Prompt:
Whenever a line below includes the string "beginning", show it.

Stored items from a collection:
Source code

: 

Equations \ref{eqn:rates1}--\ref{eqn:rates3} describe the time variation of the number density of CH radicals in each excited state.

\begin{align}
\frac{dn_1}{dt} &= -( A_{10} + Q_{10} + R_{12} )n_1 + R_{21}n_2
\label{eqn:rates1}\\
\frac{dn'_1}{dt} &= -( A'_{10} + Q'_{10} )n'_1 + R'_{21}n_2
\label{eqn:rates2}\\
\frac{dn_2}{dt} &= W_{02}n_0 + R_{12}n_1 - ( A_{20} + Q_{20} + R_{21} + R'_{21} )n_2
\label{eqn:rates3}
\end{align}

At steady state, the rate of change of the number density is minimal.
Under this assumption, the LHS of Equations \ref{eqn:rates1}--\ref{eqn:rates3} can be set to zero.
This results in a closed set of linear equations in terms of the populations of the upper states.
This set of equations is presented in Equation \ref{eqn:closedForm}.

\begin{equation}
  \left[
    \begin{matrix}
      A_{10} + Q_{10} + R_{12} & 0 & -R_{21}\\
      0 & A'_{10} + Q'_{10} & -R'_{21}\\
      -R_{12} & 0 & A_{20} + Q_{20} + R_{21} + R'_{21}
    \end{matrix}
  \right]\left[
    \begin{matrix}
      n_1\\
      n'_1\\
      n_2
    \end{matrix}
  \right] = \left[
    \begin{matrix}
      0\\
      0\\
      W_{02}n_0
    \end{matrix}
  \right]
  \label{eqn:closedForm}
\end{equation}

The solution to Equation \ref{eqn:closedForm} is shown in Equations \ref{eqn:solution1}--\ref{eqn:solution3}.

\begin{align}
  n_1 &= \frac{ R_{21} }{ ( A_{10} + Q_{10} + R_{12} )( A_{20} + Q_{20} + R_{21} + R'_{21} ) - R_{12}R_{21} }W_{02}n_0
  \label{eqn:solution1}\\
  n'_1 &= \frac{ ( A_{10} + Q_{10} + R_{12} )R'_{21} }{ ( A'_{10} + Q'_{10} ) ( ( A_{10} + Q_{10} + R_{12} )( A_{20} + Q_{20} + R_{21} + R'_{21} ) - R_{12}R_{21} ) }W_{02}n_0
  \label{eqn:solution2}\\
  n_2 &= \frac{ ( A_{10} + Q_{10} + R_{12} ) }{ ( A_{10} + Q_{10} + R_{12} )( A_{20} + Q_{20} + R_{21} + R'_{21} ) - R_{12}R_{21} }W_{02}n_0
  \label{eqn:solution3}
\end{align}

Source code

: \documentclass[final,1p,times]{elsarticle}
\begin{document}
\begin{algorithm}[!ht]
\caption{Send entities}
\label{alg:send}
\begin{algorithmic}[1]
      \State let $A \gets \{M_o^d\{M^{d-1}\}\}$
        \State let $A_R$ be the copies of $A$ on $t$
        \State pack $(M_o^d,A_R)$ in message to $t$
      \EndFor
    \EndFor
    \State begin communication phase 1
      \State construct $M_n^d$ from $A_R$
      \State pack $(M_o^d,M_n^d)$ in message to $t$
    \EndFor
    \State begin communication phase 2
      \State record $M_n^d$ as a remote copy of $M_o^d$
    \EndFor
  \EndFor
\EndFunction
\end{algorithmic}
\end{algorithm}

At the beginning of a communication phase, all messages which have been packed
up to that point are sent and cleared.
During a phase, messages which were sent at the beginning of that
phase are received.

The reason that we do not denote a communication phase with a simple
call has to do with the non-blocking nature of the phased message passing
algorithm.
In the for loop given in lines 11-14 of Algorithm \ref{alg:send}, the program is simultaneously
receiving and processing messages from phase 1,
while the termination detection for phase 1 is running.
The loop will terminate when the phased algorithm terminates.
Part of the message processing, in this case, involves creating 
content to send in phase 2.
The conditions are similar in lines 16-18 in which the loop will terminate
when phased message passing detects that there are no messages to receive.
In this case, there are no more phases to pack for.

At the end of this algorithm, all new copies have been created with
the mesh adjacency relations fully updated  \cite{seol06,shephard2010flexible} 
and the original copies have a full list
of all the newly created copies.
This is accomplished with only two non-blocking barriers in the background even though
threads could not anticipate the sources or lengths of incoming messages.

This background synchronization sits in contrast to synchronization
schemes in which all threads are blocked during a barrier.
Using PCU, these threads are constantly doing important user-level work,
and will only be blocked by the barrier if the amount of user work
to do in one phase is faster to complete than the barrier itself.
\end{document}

Answer to the problem:
At the beginning of a communication phase, all messages which have been packed
During a phase, messages which were sent at the beginning of that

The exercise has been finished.